What would have been my name? The Post-Memory of the “Generation After” the Revival Process in Bulgaria

This research paper looks at the “generation after” the so-called “Revival Process” (1984–89) in order to explore the intergenerational transmission of memories of family traumas related to the largest assimilation campaign in Communist Bulgaria, which was implemented in the 1980s. To investigate how young Turks and Muslims hold, recollect, and contemplate family memories, this qualitative empirical research was conducted through in-depth interviews complemented with a semi-structured and theme-guided questionnaire. Adopting an ethnographic sensibility, this study unravels an inconspicuous yet present web of family memories about the Revival Process and its aftermath, and an accompanying narrative that is verbalised in the most intimate spaces of everyday life. At a personal level, it turns out that the Turkish and Muslim generation of post-memory does not ransack the history of the Revival Process for political profit. Instead, it argues that there is a lack of self-examination with respect to the recent past in Bulgaria.

Francesco Trupia

Francesco Trupia


Francesco Trupia is a post-doctoral researcher at the University Centre for Excellence IMSErt “Interacting Minds, Environments and Societies” at the Nicolaus Copernicus University, Toruń – Poland. He holds a PhD in Philosophy from the Sofia University St. Kliment Ohridski, Bulgaria.

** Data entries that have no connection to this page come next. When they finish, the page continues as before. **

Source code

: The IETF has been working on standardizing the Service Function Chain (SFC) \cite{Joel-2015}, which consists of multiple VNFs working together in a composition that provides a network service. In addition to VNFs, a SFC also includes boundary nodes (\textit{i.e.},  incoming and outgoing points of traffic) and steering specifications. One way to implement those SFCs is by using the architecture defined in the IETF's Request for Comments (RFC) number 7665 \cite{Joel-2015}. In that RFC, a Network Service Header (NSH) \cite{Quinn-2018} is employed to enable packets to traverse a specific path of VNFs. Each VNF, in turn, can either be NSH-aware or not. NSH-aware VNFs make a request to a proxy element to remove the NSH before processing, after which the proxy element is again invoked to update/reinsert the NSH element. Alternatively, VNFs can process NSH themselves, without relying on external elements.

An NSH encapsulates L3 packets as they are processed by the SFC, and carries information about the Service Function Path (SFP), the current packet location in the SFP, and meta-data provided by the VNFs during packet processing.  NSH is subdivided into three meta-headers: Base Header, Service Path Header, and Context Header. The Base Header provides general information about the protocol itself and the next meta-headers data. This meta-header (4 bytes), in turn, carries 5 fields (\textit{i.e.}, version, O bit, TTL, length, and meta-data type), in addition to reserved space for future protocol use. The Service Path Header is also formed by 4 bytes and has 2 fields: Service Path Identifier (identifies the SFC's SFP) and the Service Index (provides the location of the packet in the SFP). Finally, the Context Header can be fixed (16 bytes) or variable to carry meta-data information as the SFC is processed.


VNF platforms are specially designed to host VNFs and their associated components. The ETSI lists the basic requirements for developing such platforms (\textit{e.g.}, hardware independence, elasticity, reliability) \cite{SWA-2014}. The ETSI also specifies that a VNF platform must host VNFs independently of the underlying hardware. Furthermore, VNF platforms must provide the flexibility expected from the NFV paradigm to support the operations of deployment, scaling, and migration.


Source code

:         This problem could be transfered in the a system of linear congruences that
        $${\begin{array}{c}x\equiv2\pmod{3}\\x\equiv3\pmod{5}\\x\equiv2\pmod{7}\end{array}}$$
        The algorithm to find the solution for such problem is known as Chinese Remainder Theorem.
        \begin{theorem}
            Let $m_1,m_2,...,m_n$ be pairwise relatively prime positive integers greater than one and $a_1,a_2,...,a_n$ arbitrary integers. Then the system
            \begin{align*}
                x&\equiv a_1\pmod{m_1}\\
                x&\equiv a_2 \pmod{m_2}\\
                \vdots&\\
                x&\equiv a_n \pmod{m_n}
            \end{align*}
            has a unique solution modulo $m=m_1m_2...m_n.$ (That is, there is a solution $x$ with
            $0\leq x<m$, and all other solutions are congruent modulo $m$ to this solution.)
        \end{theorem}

His research interests range from identity and memory politics to issues of democratisation and borderisation in Southeast Europe and the Caucasus.



1. In Bulgaria, how does the Turkish generation of post-memory remember the State-run assimilation campaign of the so-called Revival Process?

2. What knowledge do the family experiences convey to the “generation after” the Revival Process?

3. How do young Turks and Muslims hold and recollect the historical events of the Revival Process?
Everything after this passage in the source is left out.